What to do
Scan the data below for the string "LegendApp". Show every line where it turns up.

Listed entries
------

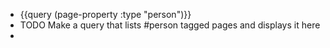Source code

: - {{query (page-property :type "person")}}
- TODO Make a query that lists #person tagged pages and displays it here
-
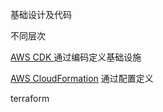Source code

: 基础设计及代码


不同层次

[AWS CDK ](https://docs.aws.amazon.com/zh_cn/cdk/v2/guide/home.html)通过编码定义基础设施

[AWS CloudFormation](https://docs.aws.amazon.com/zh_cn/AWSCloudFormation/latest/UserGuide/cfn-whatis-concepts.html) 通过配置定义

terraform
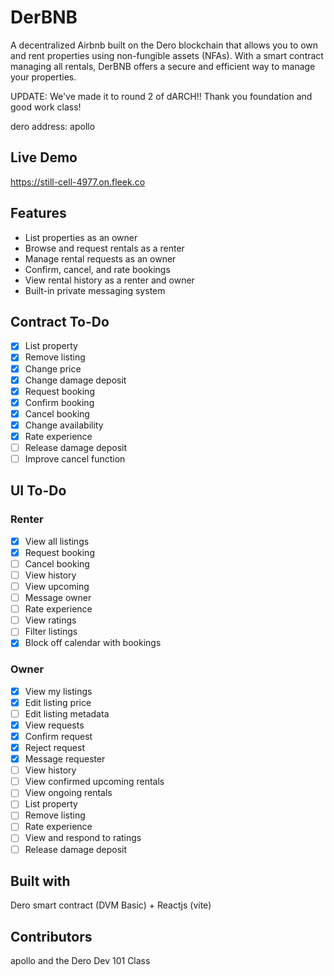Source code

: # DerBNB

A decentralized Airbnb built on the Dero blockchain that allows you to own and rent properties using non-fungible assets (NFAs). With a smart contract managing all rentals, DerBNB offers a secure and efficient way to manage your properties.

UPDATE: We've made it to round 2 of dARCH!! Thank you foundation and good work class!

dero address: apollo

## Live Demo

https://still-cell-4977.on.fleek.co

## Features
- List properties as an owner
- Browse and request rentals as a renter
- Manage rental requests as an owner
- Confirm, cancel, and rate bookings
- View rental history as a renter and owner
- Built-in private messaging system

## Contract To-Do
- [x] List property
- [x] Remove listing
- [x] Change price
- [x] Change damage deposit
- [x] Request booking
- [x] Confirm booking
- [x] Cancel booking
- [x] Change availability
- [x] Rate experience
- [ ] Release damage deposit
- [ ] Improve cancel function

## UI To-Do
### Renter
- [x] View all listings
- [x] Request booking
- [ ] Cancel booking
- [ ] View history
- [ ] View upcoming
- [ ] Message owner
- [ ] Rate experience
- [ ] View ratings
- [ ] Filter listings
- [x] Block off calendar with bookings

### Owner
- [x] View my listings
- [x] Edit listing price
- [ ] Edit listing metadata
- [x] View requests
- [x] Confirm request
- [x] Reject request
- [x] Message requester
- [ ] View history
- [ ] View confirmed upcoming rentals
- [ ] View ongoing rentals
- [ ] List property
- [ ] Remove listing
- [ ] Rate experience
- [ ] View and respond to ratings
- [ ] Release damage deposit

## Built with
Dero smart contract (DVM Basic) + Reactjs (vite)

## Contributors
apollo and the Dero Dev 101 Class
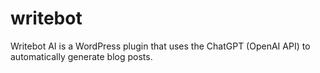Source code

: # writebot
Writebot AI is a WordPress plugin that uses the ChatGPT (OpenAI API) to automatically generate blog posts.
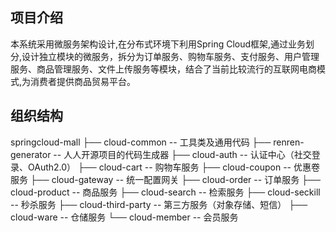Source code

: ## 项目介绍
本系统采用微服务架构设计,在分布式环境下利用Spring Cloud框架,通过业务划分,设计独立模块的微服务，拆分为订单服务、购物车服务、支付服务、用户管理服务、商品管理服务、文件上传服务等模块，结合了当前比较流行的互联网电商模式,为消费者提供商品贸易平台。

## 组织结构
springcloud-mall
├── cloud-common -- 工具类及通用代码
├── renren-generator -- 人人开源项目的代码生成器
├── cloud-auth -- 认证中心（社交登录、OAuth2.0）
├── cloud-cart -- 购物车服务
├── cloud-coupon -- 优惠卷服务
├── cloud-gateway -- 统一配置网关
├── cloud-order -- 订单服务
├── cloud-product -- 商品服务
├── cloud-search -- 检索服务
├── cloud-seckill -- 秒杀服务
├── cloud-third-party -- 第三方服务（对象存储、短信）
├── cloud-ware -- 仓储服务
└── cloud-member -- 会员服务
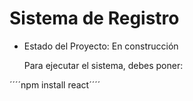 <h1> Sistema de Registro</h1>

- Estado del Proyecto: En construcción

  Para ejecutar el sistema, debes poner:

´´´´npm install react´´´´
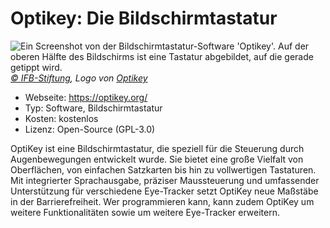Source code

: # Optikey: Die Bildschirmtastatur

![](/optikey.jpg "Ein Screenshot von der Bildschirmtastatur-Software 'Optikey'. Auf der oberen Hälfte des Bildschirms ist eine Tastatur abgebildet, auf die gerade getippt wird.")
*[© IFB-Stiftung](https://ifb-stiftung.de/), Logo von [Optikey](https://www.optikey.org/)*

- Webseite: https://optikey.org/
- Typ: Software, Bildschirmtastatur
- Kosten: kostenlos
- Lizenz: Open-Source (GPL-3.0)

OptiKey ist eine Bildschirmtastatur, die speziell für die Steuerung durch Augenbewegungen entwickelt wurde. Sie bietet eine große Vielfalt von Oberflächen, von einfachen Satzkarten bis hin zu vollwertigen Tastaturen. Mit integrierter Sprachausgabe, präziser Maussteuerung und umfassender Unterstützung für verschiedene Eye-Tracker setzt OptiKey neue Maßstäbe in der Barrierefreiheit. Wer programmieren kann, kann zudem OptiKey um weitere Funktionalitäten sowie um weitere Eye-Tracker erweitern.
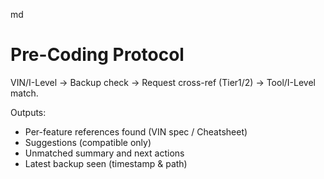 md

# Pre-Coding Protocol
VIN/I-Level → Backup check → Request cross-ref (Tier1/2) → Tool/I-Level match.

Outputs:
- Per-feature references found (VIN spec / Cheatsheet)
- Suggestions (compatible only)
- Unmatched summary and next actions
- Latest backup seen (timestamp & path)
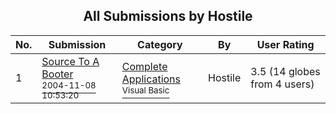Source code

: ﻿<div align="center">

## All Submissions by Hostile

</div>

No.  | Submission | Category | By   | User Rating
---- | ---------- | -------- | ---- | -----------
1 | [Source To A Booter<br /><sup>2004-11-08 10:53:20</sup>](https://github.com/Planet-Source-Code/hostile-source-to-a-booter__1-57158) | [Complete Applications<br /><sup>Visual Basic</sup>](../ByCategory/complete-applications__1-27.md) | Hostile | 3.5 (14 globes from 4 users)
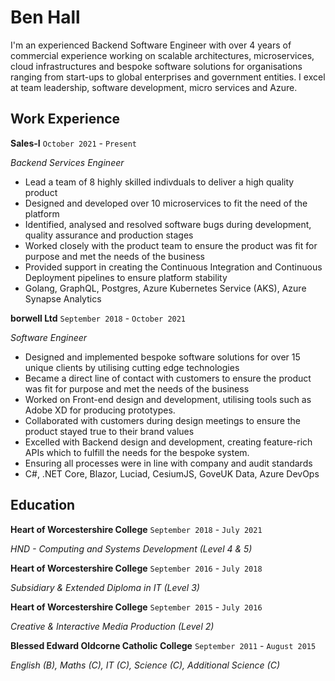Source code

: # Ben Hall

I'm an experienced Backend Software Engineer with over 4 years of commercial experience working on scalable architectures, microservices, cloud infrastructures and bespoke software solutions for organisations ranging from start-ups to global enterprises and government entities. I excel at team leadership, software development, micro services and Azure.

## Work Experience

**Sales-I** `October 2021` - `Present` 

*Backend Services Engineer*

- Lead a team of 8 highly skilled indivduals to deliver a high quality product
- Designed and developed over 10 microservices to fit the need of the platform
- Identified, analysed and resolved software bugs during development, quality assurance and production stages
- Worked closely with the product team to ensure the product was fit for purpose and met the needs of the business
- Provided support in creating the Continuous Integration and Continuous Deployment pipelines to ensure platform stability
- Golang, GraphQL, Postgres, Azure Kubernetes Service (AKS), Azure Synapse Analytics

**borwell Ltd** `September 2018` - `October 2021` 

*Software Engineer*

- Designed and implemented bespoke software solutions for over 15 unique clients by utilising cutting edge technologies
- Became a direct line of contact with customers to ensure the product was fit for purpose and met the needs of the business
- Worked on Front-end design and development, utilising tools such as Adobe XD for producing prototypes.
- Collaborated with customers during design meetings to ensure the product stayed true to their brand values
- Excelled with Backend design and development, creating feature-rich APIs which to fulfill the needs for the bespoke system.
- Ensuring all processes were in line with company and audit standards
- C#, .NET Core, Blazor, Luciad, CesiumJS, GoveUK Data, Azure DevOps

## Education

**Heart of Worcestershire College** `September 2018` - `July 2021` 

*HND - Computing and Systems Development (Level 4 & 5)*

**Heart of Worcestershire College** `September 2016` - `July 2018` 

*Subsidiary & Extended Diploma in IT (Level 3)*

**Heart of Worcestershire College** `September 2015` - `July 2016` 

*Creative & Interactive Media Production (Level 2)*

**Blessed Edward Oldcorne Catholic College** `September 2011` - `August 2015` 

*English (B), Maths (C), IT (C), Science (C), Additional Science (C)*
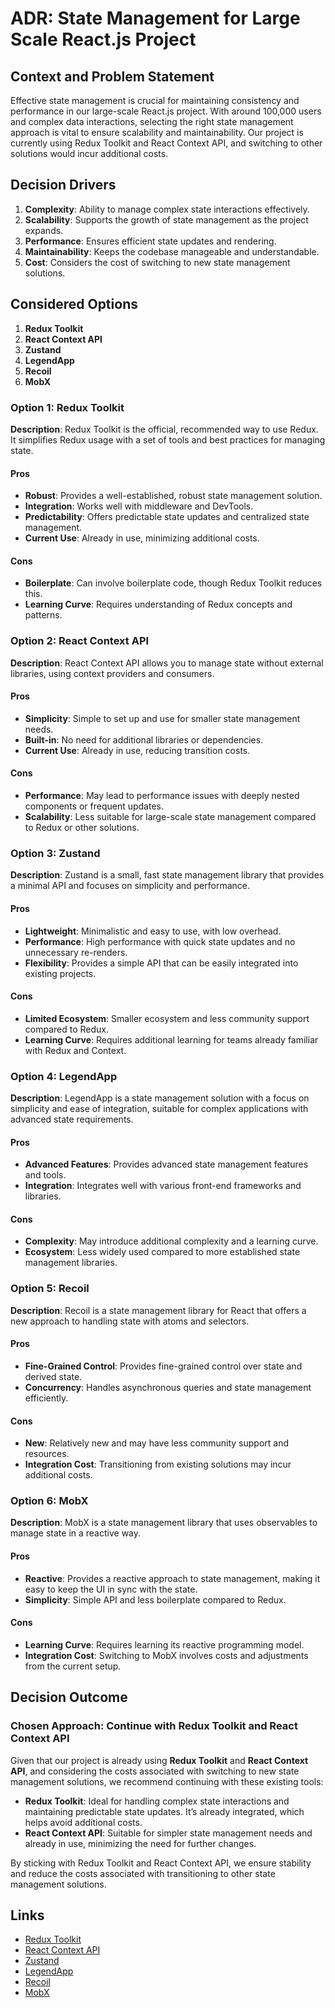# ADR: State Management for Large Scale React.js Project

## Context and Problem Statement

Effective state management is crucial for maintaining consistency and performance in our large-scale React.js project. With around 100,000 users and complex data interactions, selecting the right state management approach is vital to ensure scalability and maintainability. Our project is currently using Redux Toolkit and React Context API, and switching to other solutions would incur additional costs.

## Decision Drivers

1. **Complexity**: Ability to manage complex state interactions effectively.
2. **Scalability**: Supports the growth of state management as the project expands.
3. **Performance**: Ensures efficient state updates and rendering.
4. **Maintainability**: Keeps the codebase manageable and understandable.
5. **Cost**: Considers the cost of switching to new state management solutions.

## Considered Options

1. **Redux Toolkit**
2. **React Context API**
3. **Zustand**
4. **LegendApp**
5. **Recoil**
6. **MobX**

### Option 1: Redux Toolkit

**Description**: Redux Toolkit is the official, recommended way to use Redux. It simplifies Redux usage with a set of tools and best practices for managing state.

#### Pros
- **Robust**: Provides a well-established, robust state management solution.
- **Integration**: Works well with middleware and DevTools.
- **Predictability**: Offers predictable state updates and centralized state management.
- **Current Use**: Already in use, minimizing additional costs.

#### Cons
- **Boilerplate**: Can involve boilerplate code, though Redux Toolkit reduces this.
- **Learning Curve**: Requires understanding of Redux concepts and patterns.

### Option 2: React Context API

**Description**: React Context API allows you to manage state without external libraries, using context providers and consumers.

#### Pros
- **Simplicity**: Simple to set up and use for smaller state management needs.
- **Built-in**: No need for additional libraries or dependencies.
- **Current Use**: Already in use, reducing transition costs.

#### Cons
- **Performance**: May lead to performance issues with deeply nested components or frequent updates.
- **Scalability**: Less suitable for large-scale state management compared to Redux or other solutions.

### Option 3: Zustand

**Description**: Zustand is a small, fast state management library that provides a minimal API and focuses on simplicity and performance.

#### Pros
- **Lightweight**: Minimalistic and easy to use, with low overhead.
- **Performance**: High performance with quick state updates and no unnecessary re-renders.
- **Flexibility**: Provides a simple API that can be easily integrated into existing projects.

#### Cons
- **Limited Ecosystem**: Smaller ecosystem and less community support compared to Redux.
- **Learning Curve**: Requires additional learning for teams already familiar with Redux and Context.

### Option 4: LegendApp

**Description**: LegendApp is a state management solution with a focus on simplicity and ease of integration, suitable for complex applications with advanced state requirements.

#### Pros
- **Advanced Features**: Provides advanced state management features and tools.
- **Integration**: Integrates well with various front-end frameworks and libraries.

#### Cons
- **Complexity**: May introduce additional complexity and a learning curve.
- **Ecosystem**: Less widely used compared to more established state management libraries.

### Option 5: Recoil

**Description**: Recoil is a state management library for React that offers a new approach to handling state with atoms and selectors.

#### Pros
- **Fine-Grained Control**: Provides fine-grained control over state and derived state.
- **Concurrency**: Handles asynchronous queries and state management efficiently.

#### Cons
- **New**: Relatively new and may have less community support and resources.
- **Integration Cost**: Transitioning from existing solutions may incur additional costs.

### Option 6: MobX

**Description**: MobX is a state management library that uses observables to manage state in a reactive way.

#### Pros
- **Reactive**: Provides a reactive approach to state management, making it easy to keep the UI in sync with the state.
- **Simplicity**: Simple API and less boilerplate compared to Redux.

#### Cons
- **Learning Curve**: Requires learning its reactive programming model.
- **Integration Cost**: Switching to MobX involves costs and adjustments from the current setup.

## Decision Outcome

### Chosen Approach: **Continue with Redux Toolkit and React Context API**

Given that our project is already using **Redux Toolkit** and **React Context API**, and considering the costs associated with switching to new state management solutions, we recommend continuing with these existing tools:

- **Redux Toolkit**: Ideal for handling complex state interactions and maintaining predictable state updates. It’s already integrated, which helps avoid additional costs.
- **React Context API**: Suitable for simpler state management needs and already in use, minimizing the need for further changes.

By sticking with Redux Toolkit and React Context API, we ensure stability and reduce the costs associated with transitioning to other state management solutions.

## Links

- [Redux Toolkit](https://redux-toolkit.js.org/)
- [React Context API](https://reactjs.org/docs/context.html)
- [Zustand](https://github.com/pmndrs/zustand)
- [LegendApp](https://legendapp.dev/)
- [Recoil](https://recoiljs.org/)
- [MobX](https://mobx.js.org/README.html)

------

Exercise output
4. **LegendApp**
### Option 4: LegendApp
**Description**: LegendApp is a state management solution with a focus on simplicity and ease of integration, suitable for complex applications with advanced state requirements.
- [LegendApp](https://legendapp.dev/)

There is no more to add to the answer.